The need to create "new concepts in the death care industry," said Christine Toson Hentges, vice president of a company that owns three cemeteries in Wisconsin, has helped increase the appeal of private estate sections.

"We've reversed the traditional way of selling," Ms. Hentges added. Traditionally, funeral directors or cemetery owners began their post-mortem pitch to families by quoting the most affordable options. "But now we're going top-down and starting with private buildings," she said, "because there is this influx of people who are financially successful and who are thinking about these issues and how to have a structure that tells the story of their lives."
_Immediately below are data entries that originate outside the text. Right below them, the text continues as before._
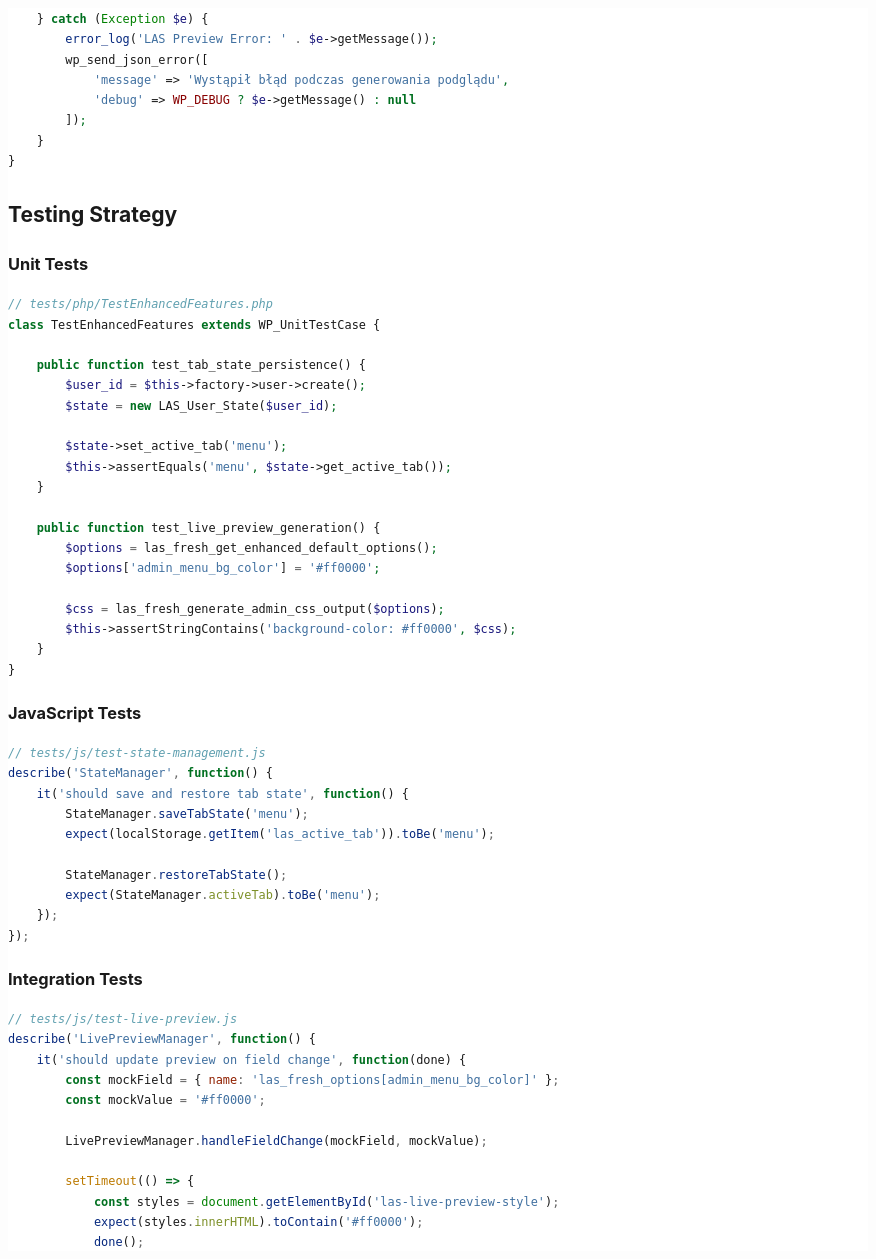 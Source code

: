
 ```php
    } catch (Exception $e) {
        error_log('LAS Preview Error: ' . $e->getMessage());
        wp_send_json_error([
            'message' => 'Wystąpił błąd podczas generowania podglądu',
            'debug' => WP_DEBUG ? $e->getMessage() : null
        ]);
    }
}
```

## Testing Strategy

### Unit Tests
```php
// tests/php/TestEnhancedFeatures.php
class TestEnhancedFeatures extends WP_UnitTestCase {
    
    public function test_tab_state_persistence() {
        $user_id = $this->factory->user->create();
        $state = new LAS_User_State($user_id);
        
        $state->set_active_tab('menu');
        $this->assertEquals('menu', $state->get_active_tab());
    }
    
    public function test_live_preview_generation() {
        $options = las_fresh_get_enhanced_default_options();
        $options['admin_menu_bg_color'] = '#ff0000';
        
        $css = las_fresh_generate_admin_css_output($options);
        $this->assertStringContains('background-color: #ff0000', $css);
    }
}
```

### JavaScript Tests
```javascript
// tests/js/test-state-management.js
describe('StateManager', function() {
    it('should save and restore tab state', function() {
        StateManager.saveTabState('menu');
        expect(localStorage.getItem('las_active_tab')).toBe('menu');
        
        StateManager.restoreTabState();
        expect(StateManager.activeTab).toBe('menu');
    });
});
```

### Integration Tests
```javascript
// tests/js/test-live-preview.js
describe('LivePreviewManager', function() {
    it('should update preview on field change', function(done) {
        const mockField = { name: 'las_fresh_options[admin_menu_bg_color]' };
        const mockValue = '#ff0000';
        
        LivePreviewManager.handleFieldChange(mockField, mockValue);
        
        setTimeout(() => {
            const styles = document.getElementById('las-live-preview-style');
            expect(styles.innerHTML).toContain('#ff0000');
            done();
```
At the historic Green-Wood Cemetery in Brooklyn, a spokesman said that there had been no marked increase in private mausoleums lately, but last year the cemetery completed a five-story, $16 million crypt mausoleum for 2,500, replete with skylights and waterfalls.

"All of this is recent," said Herbert B. Klapper, president of Cedar Park Cemetery, a 300-acre site in Paramus, N.J., that offers burials in mausoleums where crypt space is priced the way urban real estate often is, by neighborhood and floor. (From the ground or "prayer" level, crypt prices ascend to the "heart" level and then to "eye" and are reduced again for the harder-to-reach berths at a tier called "touch.")

Yet the most grandiose niche in Paramus is humble compared with the granite extravaganza erected at Daytona Memorial Park to house the mortal remains of L. Gale Lemerand, a Florida philanthropist who founded a residential insulation company that he sold in 1995 for an estimated $150 million.

Two $4,000 Medjool date palms shade Mr. Lemerand's red granite mausoleum, which cost $650,000 and has ample space, as the cemetery co-owner Lowell Lohman explained, to accommodate Mr. Lemerand, 71, along with his family.

A granite balustrade flanks the doorway and from it one can stand and gaze across a palm-fringed lake, where two swans named Ed and Hilda glide, adding to the pastoral landscape an almost inevitable touch of Evelyn Waugh. On the far shore is Ed Peck's family tomb.

"People who are going to be buried here can well afford it, so money is obviously not an issue," Mr. Peck said on an afternoon of blustery winds that propelled an armada of fleecy postcard clouds across the Florida sky. "It's a very pleasant place to be. As pleasant as it could be, considering."